WHAT THE TASK ASKS - For the entries below, the result should be an exact transcription of the lines from the one with "## 0.3.0（2025-06-25）" up to and including the one with "rolar a página", and only those.

[Dataset entries]
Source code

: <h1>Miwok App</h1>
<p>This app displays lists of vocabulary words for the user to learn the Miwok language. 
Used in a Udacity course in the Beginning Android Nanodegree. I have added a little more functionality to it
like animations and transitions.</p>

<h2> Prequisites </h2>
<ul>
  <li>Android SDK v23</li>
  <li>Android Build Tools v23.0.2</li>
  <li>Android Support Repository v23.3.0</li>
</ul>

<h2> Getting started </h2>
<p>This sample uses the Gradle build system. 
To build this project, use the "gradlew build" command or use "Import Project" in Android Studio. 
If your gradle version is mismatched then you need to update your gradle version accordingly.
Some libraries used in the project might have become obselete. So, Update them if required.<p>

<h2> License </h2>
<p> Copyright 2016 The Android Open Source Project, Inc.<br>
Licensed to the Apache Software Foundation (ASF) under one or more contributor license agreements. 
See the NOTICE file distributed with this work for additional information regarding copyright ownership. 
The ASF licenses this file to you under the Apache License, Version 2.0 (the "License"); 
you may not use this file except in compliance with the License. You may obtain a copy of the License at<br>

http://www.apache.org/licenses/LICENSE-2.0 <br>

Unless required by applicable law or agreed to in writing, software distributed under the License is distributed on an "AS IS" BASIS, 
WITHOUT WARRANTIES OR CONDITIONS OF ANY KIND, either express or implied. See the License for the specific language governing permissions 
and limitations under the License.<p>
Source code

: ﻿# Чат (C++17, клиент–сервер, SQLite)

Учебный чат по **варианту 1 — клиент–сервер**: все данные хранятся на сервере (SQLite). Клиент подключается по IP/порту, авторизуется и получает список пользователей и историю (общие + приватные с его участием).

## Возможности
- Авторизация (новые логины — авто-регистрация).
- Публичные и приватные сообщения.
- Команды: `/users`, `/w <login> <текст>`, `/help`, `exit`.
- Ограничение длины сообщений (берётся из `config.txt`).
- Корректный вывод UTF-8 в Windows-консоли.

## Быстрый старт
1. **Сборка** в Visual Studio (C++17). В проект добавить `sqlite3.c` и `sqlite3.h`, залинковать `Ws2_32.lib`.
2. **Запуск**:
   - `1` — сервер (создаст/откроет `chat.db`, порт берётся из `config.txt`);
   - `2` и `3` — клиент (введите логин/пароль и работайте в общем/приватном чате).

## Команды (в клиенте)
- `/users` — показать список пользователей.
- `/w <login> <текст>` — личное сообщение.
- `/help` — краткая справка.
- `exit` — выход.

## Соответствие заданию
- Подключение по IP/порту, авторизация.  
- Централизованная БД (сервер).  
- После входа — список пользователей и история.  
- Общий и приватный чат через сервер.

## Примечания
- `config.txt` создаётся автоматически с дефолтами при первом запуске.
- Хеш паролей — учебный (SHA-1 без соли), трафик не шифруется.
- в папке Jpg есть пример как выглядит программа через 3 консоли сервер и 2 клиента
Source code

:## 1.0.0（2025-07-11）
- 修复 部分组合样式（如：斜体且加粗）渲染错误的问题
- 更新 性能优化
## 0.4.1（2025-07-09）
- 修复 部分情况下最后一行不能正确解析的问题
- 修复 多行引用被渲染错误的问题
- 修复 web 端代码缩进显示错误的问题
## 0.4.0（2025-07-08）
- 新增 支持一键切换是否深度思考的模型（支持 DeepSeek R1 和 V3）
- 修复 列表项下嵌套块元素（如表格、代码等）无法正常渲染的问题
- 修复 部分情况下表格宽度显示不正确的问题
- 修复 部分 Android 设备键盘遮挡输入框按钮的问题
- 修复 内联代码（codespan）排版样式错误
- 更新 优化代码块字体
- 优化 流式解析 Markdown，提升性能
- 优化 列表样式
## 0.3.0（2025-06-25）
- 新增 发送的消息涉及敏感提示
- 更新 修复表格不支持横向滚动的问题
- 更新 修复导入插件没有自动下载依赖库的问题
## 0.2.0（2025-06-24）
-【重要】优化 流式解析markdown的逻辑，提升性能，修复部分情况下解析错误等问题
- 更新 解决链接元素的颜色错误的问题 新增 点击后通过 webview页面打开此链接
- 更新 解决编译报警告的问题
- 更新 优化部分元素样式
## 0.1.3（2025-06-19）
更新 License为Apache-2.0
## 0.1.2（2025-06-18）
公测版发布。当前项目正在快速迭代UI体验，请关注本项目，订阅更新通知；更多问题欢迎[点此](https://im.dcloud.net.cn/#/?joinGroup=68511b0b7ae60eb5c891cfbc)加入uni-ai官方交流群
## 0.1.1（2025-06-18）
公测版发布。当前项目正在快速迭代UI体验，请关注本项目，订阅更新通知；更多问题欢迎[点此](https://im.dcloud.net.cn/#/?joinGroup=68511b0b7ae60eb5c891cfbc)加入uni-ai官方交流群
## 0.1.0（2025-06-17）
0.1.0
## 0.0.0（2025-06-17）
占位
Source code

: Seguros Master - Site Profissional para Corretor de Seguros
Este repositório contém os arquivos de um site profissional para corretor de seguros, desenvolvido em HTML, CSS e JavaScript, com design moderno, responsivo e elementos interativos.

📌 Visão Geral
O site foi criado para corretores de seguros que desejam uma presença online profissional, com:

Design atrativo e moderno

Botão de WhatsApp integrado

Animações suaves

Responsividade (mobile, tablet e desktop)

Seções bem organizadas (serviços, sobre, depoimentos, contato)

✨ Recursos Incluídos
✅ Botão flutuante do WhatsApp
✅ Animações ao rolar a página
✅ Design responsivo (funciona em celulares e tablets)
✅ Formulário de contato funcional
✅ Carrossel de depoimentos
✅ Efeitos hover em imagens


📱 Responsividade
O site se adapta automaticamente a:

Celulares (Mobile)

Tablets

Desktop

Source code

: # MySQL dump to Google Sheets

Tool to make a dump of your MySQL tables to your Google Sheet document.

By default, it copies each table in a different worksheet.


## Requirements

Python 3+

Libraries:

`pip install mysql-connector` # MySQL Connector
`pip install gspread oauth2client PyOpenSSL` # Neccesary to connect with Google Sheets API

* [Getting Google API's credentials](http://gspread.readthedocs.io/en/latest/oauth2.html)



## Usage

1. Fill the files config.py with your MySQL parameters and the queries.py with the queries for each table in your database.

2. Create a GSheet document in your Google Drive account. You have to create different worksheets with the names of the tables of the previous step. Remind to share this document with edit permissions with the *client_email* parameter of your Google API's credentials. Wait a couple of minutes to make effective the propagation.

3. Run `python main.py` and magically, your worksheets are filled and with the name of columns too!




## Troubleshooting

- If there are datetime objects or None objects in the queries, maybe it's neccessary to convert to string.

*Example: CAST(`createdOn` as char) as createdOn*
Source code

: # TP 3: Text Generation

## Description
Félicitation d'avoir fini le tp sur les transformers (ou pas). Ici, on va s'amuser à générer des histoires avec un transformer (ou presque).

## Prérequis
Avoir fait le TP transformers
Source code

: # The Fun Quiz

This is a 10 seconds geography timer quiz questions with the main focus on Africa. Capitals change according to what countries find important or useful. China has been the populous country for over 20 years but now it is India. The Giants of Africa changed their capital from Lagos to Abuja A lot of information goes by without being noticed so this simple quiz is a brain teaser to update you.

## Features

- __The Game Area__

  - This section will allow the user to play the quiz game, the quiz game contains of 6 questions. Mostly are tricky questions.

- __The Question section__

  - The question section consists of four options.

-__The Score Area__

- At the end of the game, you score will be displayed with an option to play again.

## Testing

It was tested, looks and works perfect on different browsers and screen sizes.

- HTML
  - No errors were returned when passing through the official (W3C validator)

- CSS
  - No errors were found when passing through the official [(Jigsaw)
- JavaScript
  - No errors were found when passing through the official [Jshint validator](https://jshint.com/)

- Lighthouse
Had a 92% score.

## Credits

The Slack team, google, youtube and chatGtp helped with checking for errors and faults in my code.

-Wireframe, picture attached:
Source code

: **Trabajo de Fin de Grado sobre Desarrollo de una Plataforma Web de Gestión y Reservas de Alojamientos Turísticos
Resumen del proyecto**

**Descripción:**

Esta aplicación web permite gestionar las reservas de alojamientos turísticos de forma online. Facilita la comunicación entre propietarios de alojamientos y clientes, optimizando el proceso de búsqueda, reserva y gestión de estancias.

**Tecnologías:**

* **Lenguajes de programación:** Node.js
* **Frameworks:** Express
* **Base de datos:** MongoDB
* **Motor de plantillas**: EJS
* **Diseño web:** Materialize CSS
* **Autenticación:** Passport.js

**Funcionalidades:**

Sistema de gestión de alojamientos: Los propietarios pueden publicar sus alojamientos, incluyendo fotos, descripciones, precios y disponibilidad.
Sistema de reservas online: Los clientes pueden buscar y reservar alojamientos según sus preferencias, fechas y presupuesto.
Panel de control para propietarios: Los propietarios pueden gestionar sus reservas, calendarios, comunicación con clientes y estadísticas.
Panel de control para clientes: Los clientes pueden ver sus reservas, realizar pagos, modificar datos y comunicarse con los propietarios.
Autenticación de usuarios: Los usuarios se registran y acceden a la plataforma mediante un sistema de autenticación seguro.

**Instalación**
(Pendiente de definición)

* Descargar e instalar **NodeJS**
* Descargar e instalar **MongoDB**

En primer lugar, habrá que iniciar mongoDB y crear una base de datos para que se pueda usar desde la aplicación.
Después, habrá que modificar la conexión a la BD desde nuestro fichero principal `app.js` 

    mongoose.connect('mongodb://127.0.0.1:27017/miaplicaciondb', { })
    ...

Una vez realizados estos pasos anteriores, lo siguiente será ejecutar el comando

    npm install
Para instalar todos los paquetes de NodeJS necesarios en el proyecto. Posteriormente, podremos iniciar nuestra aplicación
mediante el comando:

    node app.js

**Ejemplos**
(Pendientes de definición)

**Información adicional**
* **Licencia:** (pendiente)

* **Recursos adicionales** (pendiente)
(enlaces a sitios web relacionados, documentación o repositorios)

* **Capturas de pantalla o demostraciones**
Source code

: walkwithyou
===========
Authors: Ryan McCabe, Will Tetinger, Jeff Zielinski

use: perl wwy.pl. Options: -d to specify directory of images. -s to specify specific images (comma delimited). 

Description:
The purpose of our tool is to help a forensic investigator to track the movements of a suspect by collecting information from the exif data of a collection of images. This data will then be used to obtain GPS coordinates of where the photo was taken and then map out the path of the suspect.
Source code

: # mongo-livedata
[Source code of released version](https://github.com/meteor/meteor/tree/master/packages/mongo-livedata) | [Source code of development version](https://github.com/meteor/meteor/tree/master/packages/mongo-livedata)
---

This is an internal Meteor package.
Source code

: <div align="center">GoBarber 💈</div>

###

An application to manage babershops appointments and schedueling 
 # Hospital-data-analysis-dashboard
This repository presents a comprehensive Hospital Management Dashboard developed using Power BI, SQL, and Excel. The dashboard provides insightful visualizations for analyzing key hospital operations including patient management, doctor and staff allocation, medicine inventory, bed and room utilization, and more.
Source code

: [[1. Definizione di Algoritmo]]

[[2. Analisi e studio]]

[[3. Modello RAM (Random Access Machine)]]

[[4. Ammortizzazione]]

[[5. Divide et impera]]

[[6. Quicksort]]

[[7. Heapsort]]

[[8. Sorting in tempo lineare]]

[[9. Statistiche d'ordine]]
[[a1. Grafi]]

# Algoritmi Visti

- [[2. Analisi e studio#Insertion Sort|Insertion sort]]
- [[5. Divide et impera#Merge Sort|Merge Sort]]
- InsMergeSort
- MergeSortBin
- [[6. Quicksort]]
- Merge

OUTPUT FOR THIS EXERCISE -
## 0.3.0（2025-06-25）
- 新增 发送的消息涉及敏感提示
- 更新 修复表格不支持横向滚动的问题
- 更新 修复导入插件没有自动下载依赖库的问题
## 0.2.0（2025-06-24）
-【重要】优化 流式解析markdown的逻辑，提升性能，修复部分情况下解析错误等问题
- 更新 解决链接元素的颜色错误的问题 新增 点击后通过 webview页面打开此链接
- 更新 解决编译报警告的问题
- 更新 优化部分元素样式
## 0.1.3（2025-06-19）
更新 License为Apache-2.0
## 0.1.2（2025-06-18）
公测版发布。当前项目正在快速迭代UI体验，请关注本项目，订阅更新通知；更多问题欢迎[点此](https://im.dcloud.net.cn/#/?joinGroup=68511b0b7ae60eb5c891cfbc)加入uni-ai官方交流群
## 0.1.1（2025-06-18）
公测版发布。当前项目正在快速迭代UI体验，请关注本项目，订阅更新通知；更多问题欢迎[点此](https://im.dcloud.net.cn/#/?joinGroup=68511b0b7ae60eb5c891cfbc)加入uni-ai官方交流群
## 0.1.0（2025-06-17）
0.1.0
## 0.0.0（2025-06-17）
占位
Source code

: Seguros Master - Site Profissional para Corretor de Seguros
Este repositório contém os arquivos de um site profissional para corretor de seguros, desenvolvido em HTML, CSS e JavaScript, com design moderno, responsivo e elementos interativos.

📌 Visão Geral
O site foi criado para corretores de seguros que desejam uma presença online profissional, com:

Design atrativo e moderno

Botão de WhatsApp integrado

Animações suaves

Responsividade (mobile, tablet e desktop)

Seções bem organizadas (serviços, sobre, depoimentos, contato)

✨ Recursos Incluídos
✅ Botão flutuante do WhatsApp
✅ Animações ao rolar a página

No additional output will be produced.